REQUIRED ACTION
Report how many lines of the listing below include the word "text". Give nothing but the number.

EXTRACTED INFORMATION

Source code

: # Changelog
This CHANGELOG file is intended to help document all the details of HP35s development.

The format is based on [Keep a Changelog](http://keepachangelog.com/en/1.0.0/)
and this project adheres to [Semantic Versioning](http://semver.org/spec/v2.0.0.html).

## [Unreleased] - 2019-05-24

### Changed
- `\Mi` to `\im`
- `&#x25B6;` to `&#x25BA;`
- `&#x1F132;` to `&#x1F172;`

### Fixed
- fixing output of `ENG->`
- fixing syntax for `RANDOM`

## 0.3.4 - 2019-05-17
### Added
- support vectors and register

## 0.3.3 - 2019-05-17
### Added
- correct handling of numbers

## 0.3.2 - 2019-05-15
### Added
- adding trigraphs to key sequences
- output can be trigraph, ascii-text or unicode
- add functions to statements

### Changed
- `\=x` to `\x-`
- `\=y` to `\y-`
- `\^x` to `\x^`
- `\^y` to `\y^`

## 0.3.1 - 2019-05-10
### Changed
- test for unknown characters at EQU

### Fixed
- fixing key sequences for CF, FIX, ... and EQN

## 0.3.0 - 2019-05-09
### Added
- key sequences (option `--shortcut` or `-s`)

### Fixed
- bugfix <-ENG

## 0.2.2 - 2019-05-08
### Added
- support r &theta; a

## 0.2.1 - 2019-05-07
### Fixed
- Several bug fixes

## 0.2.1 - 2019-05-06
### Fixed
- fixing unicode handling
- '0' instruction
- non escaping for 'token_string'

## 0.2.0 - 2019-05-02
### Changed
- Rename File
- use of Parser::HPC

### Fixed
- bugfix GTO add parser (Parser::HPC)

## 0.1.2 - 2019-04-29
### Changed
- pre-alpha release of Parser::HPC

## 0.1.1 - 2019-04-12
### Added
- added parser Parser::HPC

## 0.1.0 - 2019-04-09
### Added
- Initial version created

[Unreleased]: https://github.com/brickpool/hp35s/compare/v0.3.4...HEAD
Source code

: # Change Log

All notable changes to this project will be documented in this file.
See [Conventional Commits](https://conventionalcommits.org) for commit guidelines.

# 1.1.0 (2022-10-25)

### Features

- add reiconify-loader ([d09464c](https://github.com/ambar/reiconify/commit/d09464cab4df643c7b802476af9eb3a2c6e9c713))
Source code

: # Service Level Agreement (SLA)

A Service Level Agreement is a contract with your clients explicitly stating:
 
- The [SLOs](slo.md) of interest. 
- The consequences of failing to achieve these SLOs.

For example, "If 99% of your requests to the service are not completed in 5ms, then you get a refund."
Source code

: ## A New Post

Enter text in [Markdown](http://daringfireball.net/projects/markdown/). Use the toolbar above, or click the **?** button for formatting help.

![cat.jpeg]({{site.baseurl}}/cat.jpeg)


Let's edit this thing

FINISHED EXERCISE
2